» Your goal
Each line from the one holding "#### Published in" to the end of the data below must be output verbatim, with no other lines.

(Stored data entries)
···

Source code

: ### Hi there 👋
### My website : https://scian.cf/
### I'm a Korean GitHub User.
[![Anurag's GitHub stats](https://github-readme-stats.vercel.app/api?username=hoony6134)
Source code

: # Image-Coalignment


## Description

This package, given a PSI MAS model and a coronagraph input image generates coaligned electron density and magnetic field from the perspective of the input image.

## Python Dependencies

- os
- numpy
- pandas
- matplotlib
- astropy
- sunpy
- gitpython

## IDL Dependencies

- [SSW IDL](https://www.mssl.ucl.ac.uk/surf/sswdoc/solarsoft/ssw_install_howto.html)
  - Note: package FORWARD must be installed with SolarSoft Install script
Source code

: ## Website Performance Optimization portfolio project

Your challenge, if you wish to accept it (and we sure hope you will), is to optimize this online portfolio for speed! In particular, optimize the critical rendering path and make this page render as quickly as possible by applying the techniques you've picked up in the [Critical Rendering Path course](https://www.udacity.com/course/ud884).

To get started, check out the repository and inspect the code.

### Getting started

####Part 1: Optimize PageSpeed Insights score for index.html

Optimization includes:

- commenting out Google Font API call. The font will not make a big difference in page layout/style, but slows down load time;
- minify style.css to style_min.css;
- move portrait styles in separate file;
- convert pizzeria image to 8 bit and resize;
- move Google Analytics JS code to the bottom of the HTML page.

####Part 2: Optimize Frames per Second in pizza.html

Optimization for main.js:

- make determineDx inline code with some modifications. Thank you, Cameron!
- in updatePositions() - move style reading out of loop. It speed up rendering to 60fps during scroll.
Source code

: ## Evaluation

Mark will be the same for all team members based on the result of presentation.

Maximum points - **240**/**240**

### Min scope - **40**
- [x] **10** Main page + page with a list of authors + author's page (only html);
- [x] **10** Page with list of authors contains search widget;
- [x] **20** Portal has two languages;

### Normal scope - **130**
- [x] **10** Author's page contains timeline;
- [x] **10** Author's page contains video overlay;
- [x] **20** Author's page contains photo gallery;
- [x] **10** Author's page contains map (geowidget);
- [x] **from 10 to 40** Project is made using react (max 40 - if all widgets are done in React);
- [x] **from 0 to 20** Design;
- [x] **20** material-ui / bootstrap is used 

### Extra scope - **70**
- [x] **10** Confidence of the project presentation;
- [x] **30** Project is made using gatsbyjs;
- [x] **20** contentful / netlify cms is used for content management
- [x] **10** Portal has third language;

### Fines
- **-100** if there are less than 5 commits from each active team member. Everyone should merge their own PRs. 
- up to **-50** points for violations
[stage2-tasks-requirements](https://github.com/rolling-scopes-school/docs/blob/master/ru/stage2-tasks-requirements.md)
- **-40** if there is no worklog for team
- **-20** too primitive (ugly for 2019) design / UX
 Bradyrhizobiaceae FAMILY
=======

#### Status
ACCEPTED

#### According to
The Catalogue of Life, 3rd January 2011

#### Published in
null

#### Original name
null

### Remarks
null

···

» Exercise result
#### Published in
null

#### Original name
null

### Remarks
null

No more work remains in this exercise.